*** Provided records Section Begins ***
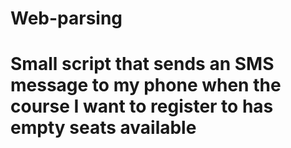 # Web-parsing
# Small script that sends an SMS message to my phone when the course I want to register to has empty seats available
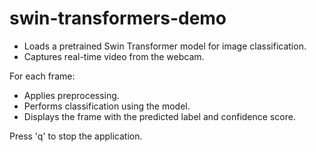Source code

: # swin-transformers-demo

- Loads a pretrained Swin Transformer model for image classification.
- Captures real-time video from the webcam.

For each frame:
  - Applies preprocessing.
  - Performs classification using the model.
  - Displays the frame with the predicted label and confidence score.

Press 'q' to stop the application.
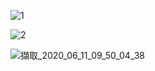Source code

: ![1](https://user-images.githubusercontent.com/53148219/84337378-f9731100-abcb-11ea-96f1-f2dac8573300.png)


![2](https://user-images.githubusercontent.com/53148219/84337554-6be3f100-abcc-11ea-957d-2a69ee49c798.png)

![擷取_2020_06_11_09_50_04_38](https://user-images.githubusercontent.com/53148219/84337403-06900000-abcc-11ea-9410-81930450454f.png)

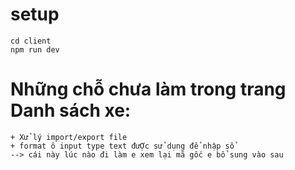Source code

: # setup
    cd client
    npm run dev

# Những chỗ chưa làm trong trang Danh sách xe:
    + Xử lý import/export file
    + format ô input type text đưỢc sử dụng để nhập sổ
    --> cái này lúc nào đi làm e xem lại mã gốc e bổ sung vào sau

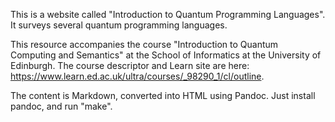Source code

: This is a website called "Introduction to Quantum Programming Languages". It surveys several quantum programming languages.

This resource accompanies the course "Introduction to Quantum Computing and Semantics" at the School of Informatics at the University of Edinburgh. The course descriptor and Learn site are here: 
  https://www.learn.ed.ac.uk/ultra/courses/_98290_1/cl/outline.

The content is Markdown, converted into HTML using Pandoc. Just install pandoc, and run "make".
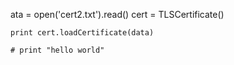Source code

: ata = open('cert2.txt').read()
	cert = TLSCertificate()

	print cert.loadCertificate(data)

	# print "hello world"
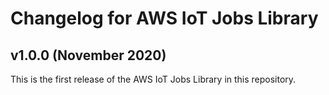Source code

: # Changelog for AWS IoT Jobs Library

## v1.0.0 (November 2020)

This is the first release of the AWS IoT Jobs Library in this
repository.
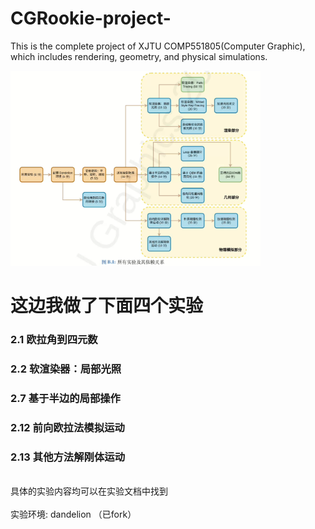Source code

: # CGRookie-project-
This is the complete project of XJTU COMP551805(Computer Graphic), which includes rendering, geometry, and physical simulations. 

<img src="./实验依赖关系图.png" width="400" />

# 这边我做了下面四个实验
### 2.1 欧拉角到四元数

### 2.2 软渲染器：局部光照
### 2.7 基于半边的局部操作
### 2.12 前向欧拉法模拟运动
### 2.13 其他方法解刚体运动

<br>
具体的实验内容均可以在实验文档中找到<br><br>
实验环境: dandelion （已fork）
*** Provided records Section Ends ***
*** Provided records Section Begins ***
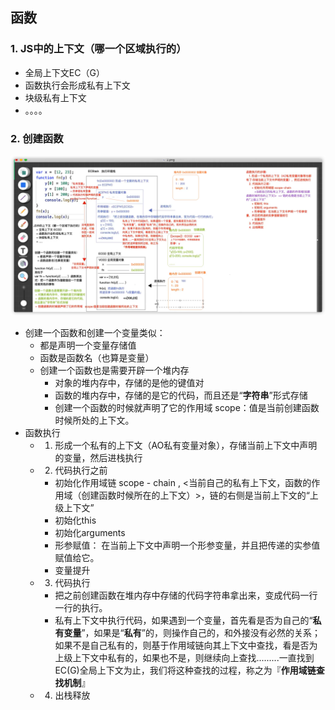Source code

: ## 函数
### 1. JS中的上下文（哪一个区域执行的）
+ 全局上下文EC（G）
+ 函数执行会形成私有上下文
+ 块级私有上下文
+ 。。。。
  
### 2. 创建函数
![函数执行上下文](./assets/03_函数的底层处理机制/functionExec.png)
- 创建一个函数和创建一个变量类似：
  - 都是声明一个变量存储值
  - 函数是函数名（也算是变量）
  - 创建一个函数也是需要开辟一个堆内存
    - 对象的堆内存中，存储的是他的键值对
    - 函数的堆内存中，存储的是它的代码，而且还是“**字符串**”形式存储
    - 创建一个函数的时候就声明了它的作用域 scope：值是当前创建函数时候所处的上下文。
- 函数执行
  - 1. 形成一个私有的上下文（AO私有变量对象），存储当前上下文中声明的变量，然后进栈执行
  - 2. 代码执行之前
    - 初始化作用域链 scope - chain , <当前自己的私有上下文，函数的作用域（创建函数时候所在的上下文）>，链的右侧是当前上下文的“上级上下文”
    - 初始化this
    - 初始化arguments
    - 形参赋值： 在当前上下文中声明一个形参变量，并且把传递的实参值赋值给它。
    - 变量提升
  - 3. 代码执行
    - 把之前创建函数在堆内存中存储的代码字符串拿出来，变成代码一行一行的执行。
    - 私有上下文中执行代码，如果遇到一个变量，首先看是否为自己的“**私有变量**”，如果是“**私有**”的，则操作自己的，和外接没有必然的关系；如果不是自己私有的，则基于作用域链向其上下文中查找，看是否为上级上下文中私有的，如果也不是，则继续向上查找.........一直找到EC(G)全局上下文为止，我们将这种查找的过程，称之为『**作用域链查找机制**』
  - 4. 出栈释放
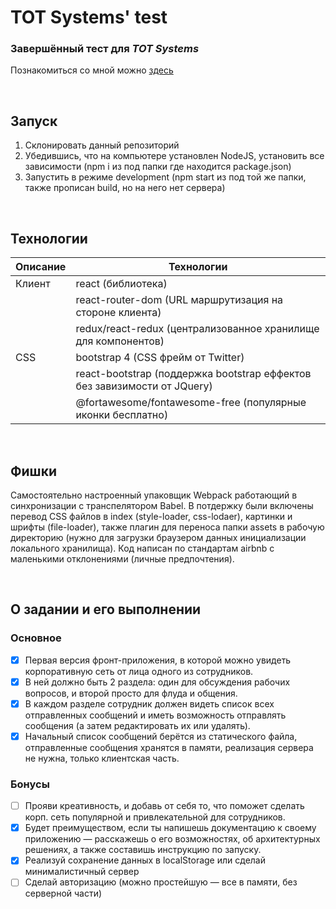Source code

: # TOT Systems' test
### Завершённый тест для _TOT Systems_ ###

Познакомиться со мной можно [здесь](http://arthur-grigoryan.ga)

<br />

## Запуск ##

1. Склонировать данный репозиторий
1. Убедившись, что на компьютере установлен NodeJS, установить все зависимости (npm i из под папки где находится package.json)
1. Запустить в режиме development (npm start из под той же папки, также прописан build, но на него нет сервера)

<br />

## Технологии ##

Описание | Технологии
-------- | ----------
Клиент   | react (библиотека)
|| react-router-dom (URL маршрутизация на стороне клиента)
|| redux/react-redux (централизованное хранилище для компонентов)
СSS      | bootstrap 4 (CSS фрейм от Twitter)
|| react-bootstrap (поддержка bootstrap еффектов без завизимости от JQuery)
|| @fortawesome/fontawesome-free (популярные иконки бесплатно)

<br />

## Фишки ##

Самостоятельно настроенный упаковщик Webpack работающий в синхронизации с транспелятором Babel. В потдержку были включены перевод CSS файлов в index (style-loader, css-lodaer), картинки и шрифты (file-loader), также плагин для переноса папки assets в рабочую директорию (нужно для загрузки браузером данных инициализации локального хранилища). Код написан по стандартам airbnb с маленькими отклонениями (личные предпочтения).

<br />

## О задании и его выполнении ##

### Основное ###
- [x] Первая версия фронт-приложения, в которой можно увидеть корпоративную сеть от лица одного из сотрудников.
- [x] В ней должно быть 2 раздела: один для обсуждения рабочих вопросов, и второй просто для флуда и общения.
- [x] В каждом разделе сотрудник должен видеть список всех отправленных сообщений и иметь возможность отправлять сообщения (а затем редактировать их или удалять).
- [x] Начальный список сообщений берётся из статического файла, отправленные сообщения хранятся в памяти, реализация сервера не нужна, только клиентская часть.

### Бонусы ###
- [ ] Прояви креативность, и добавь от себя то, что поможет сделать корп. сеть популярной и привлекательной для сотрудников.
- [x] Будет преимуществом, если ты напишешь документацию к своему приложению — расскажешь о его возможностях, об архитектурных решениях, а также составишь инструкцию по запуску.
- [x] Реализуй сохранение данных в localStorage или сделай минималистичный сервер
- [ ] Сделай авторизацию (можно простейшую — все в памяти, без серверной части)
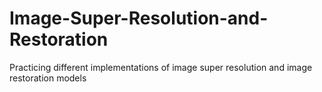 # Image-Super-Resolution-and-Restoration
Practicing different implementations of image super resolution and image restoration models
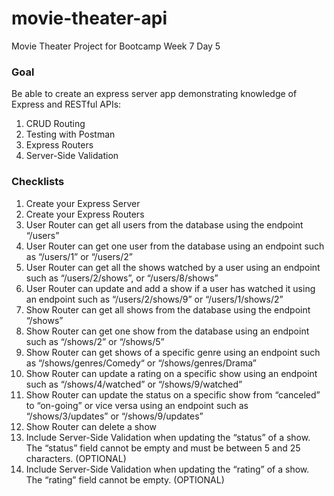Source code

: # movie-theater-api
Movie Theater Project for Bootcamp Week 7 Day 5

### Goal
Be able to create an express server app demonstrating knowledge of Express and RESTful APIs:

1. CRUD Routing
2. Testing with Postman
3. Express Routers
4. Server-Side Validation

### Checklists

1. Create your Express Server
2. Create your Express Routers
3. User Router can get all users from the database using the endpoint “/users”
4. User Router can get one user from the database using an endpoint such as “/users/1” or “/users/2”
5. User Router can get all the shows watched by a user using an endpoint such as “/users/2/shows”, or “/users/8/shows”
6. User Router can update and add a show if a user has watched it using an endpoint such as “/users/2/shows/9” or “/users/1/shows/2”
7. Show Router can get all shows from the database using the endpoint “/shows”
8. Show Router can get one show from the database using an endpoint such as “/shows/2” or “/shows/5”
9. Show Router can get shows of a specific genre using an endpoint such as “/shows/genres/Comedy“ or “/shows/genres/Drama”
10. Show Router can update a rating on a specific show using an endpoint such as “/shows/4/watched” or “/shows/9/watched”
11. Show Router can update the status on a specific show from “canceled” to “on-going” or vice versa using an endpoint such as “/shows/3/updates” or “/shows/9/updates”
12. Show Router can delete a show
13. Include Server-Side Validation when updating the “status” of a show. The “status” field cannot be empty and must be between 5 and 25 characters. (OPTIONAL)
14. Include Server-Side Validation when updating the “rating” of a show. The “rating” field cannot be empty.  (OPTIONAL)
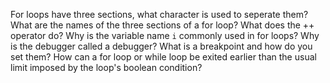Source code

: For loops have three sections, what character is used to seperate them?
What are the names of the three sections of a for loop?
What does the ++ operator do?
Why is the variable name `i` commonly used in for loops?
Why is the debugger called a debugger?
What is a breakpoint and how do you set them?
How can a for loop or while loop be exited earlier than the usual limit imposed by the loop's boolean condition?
*** Provided records Section Ends ***
Within the listing above, the lines from the one with "### Основное ###" through the one with "1. Create your Express Server" are to be given again word for word. Do not include pictures.

» Your solution:
### Основное ###
- [x] Первая версия фронт-приложения, в которой можно увидеть корпоративную сеть от лица одного из сотрудников.
- [x] В ней должно быть 2 раздела: один для обсуждения рабочих вопросов, и второй просто для флуда и общения.
- [x] В каждом разделе сотрудник должен видеть список всех отправленных сообщений и иметь возможность отправлять сообщения (а затем редактировать их или удалять).
- [x] Начальный список сообщений берётся из статического файла, отправленные сообщения хранятся в памяти, реализация сервера не нужна, только клиентская часть.

### Бонусы ###
- [ ] Прояви креативность, и добавь от себя то, что поможет сделать корп. сеть популярной и привлекательной для сотрудников.
- [x] Будет преимуществом, если ты напишешь документацию к своему приложению — расскажешь о его возможностях, об архитектурных решениях, а также составишь инструкцию по запуску.
- [x] Реализуй сохранение данных в localStorage или сделай минималистичный сервер
- [ ] Сделай авторизацию (можно простейшую — все в памяти, без серверной части)
 # Image-Super-Resolution-and-Restoration
Practicing different implementations of image super resolution and image restoration models
Source code

: # movie-theater-api
Movie Theater Project for Bootcamp Week 7 Day 5

### Goal
Be able to create an express server app demonstrating knowledge of Express and RESTful APIs:

1. CRUD Routing
2. Testing with Postman
3. Express Routers
4. Server-Side Validation

### Checklists

1. Create your Express Server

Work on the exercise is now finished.